WORK INSTRUCTION
From the data below, retype exactly the lines starting with the one that contains "Un’energia luminosa ti" and ending with the one that contains "Spezzare Ammaliamento. Con", both included.

━━ SUPPLIED RECORDS ━━

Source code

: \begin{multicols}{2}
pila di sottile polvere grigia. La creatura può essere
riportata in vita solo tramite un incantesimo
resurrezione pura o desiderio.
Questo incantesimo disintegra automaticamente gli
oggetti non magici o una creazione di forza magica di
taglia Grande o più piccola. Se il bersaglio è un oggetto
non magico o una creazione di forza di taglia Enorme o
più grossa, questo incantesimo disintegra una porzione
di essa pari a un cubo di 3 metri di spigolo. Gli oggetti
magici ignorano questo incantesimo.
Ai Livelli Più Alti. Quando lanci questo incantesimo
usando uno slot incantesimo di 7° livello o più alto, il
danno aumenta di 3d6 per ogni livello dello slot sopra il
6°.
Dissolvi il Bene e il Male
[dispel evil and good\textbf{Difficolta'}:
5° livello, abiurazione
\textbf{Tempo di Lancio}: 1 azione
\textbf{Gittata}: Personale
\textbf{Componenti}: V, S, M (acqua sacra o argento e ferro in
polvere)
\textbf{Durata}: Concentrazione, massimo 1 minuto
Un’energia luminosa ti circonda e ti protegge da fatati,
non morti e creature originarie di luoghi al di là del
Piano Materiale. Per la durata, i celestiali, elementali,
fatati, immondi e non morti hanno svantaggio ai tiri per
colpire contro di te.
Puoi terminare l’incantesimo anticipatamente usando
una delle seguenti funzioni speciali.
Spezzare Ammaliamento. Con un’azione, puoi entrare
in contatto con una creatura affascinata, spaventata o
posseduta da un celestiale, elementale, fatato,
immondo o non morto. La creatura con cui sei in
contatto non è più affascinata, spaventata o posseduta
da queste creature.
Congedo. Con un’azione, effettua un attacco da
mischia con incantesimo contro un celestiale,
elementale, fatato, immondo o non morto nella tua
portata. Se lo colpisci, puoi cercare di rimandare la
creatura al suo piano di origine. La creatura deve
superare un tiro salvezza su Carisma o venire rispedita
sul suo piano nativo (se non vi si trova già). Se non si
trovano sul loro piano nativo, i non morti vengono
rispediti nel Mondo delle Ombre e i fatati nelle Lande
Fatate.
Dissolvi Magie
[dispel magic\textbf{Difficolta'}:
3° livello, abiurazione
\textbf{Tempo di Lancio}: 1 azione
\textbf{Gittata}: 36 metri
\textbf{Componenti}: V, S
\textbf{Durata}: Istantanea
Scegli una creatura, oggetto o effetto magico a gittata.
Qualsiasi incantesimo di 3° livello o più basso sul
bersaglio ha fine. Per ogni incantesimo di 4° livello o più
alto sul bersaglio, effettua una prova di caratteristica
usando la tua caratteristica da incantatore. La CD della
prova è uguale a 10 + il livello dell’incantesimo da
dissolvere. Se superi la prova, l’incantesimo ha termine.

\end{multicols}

━━━
━━ SUPPLIED RECORDS ━━

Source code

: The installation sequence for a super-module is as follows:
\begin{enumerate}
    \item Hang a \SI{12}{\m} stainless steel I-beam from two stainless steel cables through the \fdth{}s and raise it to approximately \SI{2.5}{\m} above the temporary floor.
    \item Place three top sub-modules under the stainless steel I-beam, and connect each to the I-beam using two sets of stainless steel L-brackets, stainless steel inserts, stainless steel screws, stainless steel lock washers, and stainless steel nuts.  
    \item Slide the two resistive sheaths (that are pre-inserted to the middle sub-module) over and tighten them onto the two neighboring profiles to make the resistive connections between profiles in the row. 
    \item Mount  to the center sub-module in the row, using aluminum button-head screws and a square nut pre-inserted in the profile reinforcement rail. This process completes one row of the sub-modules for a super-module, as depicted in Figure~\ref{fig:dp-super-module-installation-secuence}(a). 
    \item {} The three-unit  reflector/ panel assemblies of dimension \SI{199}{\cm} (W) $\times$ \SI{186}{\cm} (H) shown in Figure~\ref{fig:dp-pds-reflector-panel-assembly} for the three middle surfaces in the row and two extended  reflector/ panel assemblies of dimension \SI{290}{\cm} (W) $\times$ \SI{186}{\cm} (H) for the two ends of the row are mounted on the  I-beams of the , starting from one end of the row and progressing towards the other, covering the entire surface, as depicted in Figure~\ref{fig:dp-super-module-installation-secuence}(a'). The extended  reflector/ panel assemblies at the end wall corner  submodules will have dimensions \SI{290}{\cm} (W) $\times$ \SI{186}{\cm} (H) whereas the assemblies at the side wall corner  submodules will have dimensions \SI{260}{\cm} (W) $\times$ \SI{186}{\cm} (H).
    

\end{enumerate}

━━━

WRITTEN RESPONSE
Un’energia luminosa ti circonda e ti protegge da fatati,
non morti e creature originarie di luoghi al di là del
Piano Materiale. Per la durata, i celestiali, elementali,
fatati, immondi e non morti hanno svantaggio ai tiri per
colpire contro di te.
Puoi terminare l’incantesimo anticipatamente usando
una delle seguenti funzioni speciali.
Spezzare Ammaliamento. Con un’azione, puoi entrare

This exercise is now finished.